§ PROBLEM TO SOLVE:
Look below for the line containing "sensitivity to anthropogenic" and the line containing "in the absence"; repeat exactly those two lines and all lines between them, and nothing else.

§ DATA UNDER STUDY:
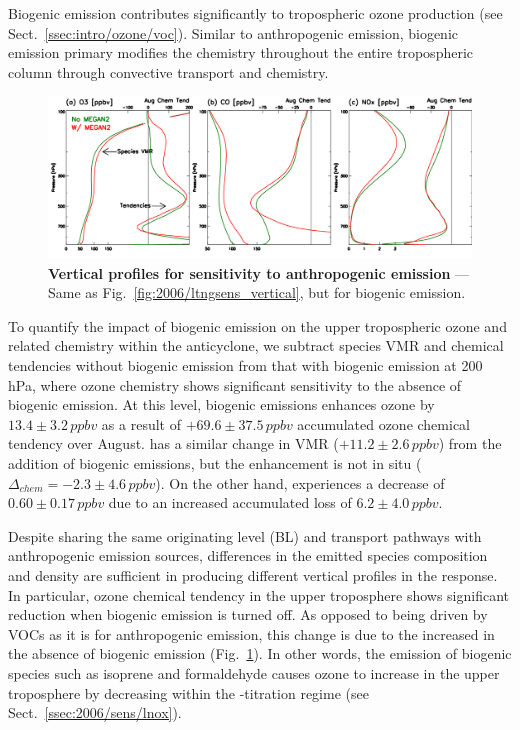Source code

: Biogenic emission contributes significantly to tropospheric ozone production (see Sect.~\ref{ssec:intro/ozone/voc}).
Similar to anthropogenic emission, biogenic emission primary modifies the chemistry throughout the entire tropospheric
column through convective transport and chemistry.

	\begin{figure}[t!]
		\centering
		\includegraphics[width=1.0\textwidth]{sens/biosens_vert}
		\caption[Vertical profiles for sensitivity to anthropogenic emission]{\textbf{Vertical profiles for sensitivity to
		anthropogenic emission} --- Same as Fig.~\ref{fig:2006/ltngsens_vertical}, but for biogenic emission.
		\label{fig:2006/biosens_vert} }\vspace{-.3in}
	\end{figure}

To quantify the impact of biogenic emission on the upper tropospheric ozone and related chemistry within the anticyclone,
we subtract species VMR and chemical tendencies without biogenic emission from that with biogenic emission at
200\,\unit{hPa}, where ozone chemistry shows significant sensitivity to the absence of biogenic emission. At this level,
biogenic emissions enhances ozone by $13.4\pm3.2\,\unit{ppbv}$ as a result of $+69.6\pm37.5\,\unit{ppbv}$ accumulated
ozone chemical tendency over August.  has a similar change in VMR ($+11.2\pm2.6\,\unit{ppbv}$) from the
addition of biogenic emissions, but the enhancement is not in situ ($\Delta_{chem}=-2.3\pm4.6\,\unit{ppbv}$). On the other
hand,  experiences a decrease of $0.60\pm0.17\,\unit{ppbv}$ due to an increased accumulated loss of
$6.2\pm4.0\,\unit{ppbv}$.

Despite sharing the same originating level (BL) and transport pathways with anthropogenic emission sources, differences
in the emitted species composition and density are sufficient in producing different vertical profiles in the response. In
particular, ozone chemical tendency in the upper troposphere shows significant reduction when biogenic emission is
turned off. As opposed to being driven by VOCs as it is for anthropogenic emission, this change is due to the increased
 in the absence of biogenic emission (Fig.~\ref{fig:2006/biosens_vert}). In other words, the emission of
biogenic species such as isoprene and formaldehyde causes ozone to increase in the upper troposphere by decreasing
 within the -titration regime (see Sect.~\ref{ssec:2006/sens/lnox}).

§ EXERCISE RESULT:
		\caption[Vertical profiles for sensitivity to anthropogenic emission]{\textbf{Vertical profiles for sensitivity to
		anthropogenic emission} --- Same as Fig.~\ref{fig:2006/ltngsens_vertical}, but for biogenic emission.
		\label{fig:2006/biosens_vert} }\vspace{-.3in}
	\end{figure}

To quantify the impact of biogenic emission on the upper tropospheric ozone and related chemistry within the anticyclone,
we subtract species VMR and chemical tendencies without biogenic emission from that with biogenic emission at
200\,\unit{hPa}, where ozone chemistry shows significant sensitivity to the absence of biogenic emission. At this level,
biogenic emissions enhances ozone by $13.4\pm3.2\,\unit{ppbv}$ as a result of $+69.6\pm37.5\,\unit{ppbv}$ accumulated
ozone chemical tendency over August.  has a similar change in VMR ($+11.2\pm2.6\,\unit{ppbv}$) from the
addition of biogenic emissions, but the enhancement is not in situ ($\Delta_{chem}=-2.3\pm4.6\,\unit{ppbv}$). On the other
hand,  experiences a decrease of $0.60\pm0.17\,\unit{ppbv}$ due to an increased accumulated loss of
$6.2\pm4.0\,\unit{ppbv}$.

Despite sharing the same originating level (BL) and transport pathways with anthropogenic emission sources, differences
in the emitted species composition and density are sufficient in producing different vertical profiles in the response. In
particular, ozone chemical tendency in the upper troposphere shows significant reduction when biogenic emission is
turned off. As opposed to being driven by VOCs as it is for anthropogenic emission, this change is due to the increased
 in the absence of biogenic emission (Fig.~\ref{fig:2006/biosens_vert}). In other words, the emission of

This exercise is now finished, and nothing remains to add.